-- What you have to do --
The records below must be returned exactly, with every picture left out.

====== Task data ======

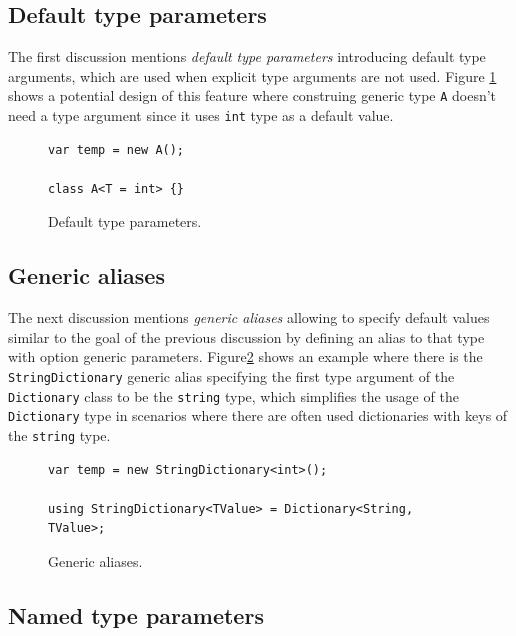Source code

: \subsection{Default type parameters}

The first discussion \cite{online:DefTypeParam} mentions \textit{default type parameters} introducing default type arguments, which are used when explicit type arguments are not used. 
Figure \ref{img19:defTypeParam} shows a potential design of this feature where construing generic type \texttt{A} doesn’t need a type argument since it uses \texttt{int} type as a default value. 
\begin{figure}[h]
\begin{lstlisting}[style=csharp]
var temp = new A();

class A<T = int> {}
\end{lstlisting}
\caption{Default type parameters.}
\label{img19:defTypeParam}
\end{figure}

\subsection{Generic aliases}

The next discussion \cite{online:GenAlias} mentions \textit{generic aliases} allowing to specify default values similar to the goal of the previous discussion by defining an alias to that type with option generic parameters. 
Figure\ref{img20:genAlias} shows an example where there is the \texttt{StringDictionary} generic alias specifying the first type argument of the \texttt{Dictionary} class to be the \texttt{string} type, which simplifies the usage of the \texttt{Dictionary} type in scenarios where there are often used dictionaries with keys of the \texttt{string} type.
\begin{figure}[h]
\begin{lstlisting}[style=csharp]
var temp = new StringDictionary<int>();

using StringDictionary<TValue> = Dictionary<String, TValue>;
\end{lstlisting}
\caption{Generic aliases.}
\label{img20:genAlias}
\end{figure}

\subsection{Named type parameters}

======

-- Task response --
Source code

: \subsection{Default type parameters}

The first discussion \cite{online:DefTypeParam} mentions \textit{default type parameters} introducing default type arguments, which are used when explicit type arguments are not used. 
Figure \ref{img19:defTypeParam} shows a potential design of this feature where construing generic type \texttt{A} doesn’t need a type argument since it uses \texttt{int} type as a default value. 
\begin{figure}[h]
\begin{lstlisting}[style=csharp]
var temp = new A();

class A<T = int> {}
\end{lstlisting}
\caption{Default type parameters.}
\label{img19:defTypeParam}
\end{figure}

\subsection{Generic aliases}

The next discussion \cite{online:GenAlias} mentions \textit{generic aliases} allowing to specify default values similar to the goal of the previous discussion by defining an alias to that type with option generic parameters. 
Figure\ref{img20:genAlias} shows an example where there is the \texttt{StringDictionary} generic alias specifying the first type argument of the \texttt{Dictionary} class to be the \texttt{string} type, which simplifies the usage of the \texttt{Dictionary} type in scenarios where there are often used dictionaries with keys of the \texttt{string} type.
\begin{figure}[h]
\begin{lstlisting}[style=csharp]
var temp = new StringDictionary<int>();

using StringDictionary<TValue> = Dictionary<String, TValue>;
\end{lstlisting}
\caption{Generic aliases.}
\label{img20:genAlias}
\end{figure}

\subsection{Named type parameters}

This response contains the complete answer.